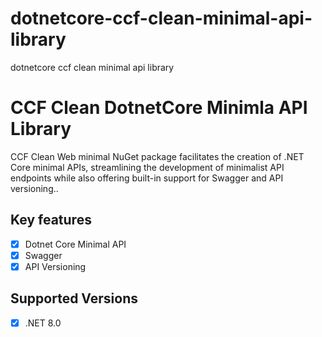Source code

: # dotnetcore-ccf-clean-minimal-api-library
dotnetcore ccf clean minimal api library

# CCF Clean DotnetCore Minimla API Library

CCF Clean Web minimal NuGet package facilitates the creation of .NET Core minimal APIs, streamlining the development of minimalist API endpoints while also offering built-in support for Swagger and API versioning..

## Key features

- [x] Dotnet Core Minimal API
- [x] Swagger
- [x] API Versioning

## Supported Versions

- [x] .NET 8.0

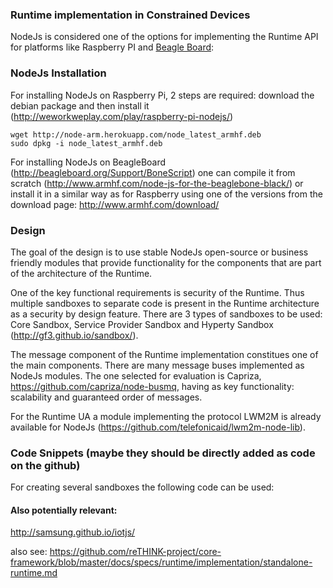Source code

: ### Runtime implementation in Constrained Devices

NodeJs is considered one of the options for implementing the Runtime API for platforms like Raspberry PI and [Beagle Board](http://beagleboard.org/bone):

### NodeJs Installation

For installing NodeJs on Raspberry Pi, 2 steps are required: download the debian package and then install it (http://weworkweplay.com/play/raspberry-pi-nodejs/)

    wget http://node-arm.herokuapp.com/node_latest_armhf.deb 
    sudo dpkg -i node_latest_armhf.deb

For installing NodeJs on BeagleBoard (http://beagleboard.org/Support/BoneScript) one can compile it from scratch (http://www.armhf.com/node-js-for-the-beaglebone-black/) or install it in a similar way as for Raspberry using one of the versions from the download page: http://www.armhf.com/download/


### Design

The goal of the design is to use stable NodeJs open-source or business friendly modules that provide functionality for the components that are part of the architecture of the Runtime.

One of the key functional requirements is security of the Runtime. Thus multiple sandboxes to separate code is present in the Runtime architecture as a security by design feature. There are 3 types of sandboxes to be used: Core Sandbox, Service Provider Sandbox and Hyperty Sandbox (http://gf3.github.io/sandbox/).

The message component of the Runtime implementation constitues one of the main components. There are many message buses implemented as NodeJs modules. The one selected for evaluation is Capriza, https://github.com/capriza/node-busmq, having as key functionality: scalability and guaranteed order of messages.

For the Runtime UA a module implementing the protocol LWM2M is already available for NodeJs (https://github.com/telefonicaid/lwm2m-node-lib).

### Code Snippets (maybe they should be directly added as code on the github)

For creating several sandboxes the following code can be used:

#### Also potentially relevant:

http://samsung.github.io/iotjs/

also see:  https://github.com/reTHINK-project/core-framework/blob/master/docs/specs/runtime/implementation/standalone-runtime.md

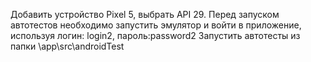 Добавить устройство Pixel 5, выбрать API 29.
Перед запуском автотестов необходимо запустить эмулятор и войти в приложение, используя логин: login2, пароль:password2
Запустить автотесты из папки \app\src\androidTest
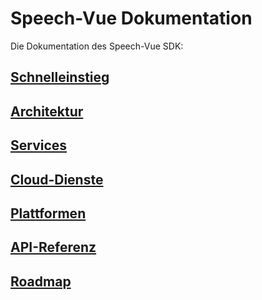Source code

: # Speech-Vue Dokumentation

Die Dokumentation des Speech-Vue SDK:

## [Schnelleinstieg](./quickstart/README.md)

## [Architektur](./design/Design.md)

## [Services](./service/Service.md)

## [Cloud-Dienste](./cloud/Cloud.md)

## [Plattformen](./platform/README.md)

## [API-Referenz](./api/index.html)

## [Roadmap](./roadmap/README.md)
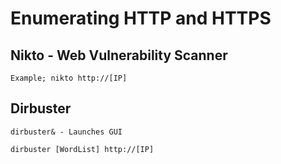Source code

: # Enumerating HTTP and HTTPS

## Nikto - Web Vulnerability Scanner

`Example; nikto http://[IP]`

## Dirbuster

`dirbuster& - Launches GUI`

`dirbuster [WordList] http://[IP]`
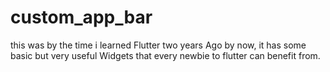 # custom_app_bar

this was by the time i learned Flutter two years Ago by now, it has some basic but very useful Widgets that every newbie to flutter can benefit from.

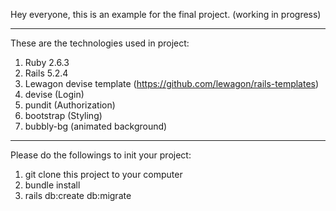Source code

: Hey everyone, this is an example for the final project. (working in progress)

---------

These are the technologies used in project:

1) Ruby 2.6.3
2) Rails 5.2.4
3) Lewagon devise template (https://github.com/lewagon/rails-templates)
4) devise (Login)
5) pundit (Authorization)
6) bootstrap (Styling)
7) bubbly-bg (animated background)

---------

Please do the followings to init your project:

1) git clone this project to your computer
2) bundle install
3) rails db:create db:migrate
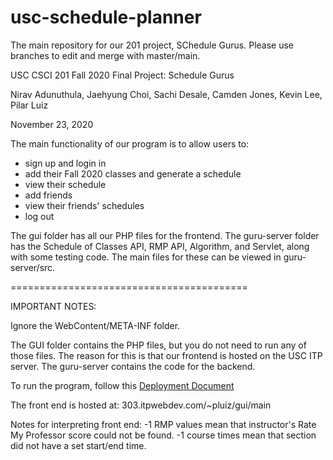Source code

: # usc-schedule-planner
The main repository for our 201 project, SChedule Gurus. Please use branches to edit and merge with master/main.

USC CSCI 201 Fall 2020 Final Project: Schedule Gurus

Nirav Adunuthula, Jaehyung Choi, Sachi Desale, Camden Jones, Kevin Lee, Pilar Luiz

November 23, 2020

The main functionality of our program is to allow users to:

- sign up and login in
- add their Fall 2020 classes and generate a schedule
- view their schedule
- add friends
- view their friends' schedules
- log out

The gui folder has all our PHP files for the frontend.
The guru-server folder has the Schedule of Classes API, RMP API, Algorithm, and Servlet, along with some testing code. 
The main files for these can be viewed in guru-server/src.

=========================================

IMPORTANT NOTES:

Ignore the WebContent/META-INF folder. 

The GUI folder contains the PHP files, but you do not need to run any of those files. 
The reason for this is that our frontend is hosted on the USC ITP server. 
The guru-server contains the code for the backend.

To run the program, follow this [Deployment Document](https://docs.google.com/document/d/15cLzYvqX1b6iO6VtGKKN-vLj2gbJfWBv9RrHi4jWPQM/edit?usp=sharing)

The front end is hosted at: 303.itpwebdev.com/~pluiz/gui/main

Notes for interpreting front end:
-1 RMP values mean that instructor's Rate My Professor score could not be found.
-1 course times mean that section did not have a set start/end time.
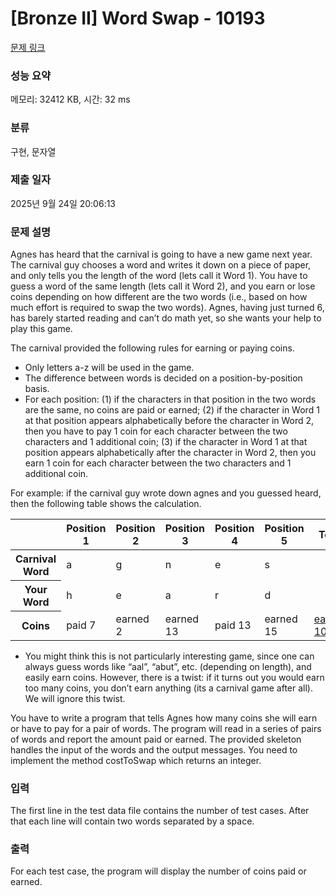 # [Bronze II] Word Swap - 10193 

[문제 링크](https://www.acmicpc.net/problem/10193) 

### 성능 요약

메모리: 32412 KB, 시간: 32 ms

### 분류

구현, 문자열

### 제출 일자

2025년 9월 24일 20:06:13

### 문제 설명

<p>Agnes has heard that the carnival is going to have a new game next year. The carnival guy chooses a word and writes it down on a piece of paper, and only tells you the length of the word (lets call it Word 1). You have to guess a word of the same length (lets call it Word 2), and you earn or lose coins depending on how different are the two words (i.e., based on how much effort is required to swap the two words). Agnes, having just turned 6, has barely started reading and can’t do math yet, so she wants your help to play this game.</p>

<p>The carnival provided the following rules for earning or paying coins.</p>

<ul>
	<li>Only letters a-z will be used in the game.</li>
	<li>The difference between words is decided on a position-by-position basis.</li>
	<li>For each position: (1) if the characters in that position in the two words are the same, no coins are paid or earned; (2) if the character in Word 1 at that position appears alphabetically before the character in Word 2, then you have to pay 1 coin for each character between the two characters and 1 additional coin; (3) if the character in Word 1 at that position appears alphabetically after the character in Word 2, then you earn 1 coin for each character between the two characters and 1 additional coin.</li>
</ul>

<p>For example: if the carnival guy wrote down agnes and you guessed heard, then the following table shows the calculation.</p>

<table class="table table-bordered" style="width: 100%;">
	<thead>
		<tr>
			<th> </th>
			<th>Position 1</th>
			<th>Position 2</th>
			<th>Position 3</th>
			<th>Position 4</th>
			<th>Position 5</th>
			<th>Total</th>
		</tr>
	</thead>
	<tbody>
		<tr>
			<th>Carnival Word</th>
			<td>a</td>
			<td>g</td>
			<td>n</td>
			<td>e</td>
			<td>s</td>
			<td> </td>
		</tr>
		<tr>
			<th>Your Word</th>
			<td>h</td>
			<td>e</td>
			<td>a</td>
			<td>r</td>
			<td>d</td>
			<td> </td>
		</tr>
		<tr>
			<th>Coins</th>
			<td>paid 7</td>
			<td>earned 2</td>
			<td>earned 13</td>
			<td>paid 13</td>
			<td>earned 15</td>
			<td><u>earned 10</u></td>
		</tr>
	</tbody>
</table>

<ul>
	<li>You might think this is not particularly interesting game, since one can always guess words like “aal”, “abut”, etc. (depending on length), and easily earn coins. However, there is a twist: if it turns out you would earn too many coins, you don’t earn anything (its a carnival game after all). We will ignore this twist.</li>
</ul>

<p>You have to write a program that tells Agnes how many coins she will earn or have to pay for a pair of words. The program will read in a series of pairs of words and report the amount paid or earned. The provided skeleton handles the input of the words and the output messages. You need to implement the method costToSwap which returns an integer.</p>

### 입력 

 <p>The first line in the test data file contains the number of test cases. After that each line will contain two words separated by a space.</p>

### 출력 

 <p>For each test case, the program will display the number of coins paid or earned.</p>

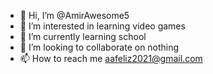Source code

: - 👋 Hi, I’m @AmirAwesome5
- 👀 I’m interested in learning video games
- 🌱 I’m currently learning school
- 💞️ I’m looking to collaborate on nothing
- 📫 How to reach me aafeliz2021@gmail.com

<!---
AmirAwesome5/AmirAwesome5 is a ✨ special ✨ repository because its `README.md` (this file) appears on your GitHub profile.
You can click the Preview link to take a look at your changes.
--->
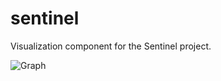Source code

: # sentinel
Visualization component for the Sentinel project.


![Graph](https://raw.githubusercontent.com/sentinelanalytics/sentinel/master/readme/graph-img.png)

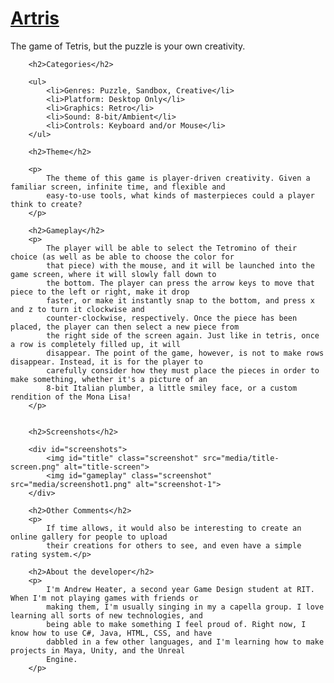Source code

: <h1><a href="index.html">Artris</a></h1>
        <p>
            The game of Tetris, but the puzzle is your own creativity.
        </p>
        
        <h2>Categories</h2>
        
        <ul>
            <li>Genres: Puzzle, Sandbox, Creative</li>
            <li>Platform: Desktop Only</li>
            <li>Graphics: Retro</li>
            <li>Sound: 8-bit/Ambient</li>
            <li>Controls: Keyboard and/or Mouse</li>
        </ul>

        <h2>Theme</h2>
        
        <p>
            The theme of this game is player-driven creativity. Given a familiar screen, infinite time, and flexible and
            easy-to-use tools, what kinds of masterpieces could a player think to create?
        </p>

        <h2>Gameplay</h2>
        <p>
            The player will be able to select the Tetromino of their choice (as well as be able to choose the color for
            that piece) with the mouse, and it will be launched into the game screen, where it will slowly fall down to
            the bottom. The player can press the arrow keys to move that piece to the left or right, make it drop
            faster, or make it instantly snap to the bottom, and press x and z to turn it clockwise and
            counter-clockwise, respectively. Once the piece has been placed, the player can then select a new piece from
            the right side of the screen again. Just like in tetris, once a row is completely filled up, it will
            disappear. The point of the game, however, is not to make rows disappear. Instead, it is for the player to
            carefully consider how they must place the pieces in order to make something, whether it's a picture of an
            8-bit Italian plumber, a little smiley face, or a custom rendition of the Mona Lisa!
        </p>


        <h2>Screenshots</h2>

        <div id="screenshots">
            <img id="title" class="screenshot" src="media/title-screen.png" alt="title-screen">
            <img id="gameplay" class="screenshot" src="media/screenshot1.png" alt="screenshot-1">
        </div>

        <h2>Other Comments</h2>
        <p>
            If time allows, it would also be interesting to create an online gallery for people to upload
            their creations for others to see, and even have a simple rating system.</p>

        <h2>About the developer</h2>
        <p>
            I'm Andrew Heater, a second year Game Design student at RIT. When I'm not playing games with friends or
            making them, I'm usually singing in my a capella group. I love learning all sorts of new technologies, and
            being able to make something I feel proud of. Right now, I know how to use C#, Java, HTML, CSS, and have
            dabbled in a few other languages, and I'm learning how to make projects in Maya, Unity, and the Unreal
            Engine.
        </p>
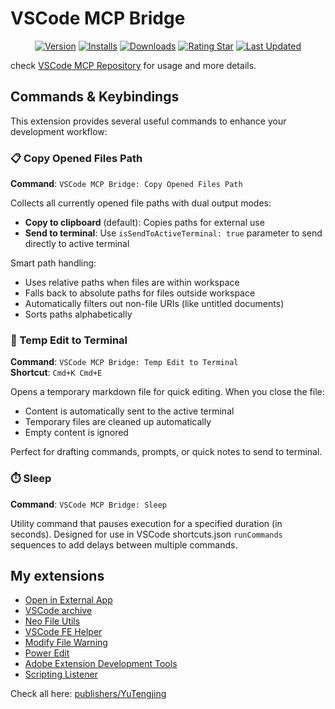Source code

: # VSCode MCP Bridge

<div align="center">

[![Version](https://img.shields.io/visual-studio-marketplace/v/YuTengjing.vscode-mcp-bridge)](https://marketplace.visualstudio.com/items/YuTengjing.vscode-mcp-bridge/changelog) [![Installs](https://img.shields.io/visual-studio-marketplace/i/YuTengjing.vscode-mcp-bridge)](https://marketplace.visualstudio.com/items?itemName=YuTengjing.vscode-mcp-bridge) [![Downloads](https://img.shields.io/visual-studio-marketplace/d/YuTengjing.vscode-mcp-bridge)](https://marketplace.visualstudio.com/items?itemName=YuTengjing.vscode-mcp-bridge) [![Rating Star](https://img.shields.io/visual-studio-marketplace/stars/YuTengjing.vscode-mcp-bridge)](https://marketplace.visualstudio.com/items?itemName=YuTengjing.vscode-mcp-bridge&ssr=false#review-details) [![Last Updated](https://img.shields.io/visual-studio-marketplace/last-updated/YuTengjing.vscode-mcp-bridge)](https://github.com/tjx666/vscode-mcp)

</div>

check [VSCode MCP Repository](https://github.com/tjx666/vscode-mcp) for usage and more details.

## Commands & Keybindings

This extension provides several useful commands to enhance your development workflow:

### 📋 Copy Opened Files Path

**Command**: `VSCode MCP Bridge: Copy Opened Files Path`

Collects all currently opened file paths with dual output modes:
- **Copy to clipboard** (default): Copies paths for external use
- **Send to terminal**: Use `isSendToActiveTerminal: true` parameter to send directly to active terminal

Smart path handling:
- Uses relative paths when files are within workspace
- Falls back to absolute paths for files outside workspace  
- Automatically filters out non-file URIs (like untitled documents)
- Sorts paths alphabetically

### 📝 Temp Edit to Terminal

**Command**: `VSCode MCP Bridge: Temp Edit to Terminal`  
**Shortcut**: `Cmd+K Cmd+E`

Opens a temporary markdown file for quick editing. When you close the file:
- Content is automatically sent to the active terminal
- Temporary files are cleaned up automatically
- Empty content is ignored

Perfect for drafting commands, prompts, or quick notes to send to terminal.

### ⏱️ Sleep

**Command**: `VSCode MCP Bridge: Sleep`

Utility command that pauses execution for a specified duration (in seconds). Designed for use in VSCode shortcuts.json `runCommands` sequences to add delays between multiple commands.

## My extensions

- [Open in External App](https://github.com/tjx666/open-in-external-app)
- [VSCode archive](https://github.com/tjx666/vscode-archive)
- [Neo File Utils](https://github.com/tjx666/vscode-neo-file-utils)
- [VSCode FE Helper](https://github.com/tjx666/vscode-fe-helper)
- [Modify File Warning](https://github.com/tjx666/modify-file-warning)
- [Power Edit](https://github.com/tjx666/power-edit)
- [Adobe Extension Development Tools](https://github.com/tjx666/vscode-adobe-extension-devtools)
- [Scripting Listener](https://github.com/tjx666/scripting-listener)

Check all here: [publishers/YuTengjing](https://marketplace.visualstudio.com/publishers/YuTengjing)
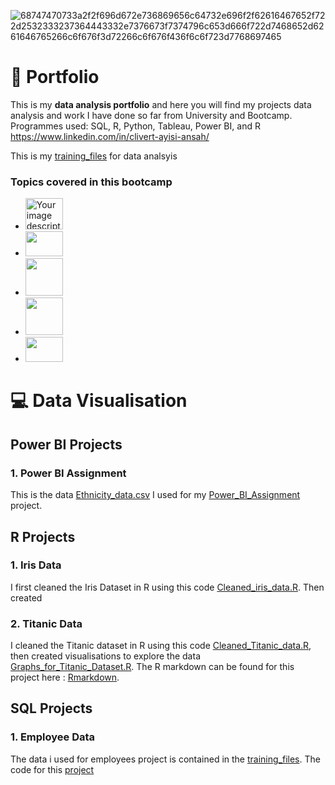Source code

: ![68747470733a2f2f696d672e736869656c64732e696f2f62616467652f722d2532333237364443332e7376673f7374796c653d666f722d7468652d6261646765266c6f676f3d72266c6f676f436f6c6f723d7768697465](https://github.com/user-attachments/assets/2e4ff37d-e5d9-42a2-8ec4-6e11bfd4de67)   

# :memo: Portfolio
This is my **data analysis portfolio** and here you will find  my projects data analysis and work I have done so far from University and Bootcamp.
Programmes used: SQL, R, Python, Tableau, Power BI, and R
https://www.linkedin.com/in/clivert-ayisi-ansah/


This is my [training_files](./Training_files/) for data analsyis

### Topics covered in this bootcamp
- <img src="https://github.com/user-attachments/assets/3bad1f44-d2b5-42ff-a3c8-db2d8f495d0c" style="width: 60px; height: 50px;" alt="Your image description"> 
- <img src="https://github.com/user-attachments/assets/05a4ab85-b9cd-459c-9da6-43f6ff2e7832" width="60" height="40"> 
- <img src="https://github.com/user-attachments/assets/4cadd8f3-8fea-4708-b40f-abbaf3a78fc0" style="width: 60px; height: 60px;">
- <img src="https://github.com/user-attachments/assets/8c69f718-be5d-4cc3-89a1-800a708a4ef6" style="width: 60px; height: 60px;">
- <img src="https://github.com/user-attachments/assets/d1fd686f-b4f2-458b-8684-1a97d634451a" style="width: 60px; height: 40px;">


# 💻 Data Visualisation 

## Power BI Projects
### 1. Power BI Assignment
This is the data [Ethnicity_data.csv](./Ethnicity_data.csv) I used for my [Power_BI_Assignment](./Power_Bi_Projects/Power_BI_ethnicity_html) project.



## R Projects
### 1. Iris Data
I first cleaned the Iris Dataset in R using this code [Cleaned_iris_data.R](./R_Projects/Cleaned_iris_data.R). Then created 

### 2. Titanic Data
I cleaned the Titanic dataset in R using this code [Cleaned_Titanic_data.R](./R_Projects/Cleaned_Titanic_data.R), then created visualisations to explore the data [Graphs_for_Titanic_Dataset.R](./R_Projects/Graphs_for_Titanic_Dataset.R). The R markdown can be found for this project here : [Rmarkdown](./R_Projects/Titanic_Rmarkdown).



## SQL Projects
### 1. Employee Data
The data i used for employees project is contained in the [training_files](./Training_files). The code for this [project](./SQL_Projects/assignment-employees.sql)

== Work task ==
Begin with the line above that has "Programmes used: SQL, R, Python, Tableau, Power" and continue through the line that has "### 2. Titanic Data", setting each one down exactly. Stop there.

== Finished exercise ==
Programmes used: SQL, R, Python, Tableau, Power BI, and R
https://www.linkedin.com/in/clivert-ayisi-ansah/


This is my [training_files](./Training_files/) for data analsyis

### Topics covered in this bootcamp
- <img src="https://github.com/user-attachments/assets/3bad1f44-d2b5-42ff-a3c8-db2d8f495d0c" style="width: 60px; height: 50px;" alt="Your image description"> 
- <img src="https://github.com/user-attachments/assets/05a4ab85-b9cd-459c-9da6-43f6ff2e7832" width="60" height="40"> 
- <img src="https://github.com/user-attachments/assets/4cadd8f3-8fea-4708-b40f-abbaf3a78fc0" style="width: 60px; height: 60px;">
- <img src="https://github.com/user-attachments/assets/8c69f718-be5d-4cc3-89a1-800a708a4ef6" style="width: 60px; height: 60px;">
- <img src="https://github.com/user-attachments/assets/d1fd686f-b4f2-458b-8684-1a97d634451a" style="width: 60px; height: 40px;">


# 💻 Data Visualisation 

## Power BI Projects
### 1. Power BI Assignment
This is the data [Ethnicity_data.csv](./Ethnicity_data.csv) I used for my [Power_BI_Assignment](./Power_Bi_Projects/Power_BI_ethnicity_html) project.



## R Projects
### 1. Iris Data
I first cleaned the Iris Dataset in R using this code [Cleaned_iris_data.R](./R_Projects/Cleaned_iris_data.R). Then created 

### 2. Titanic Data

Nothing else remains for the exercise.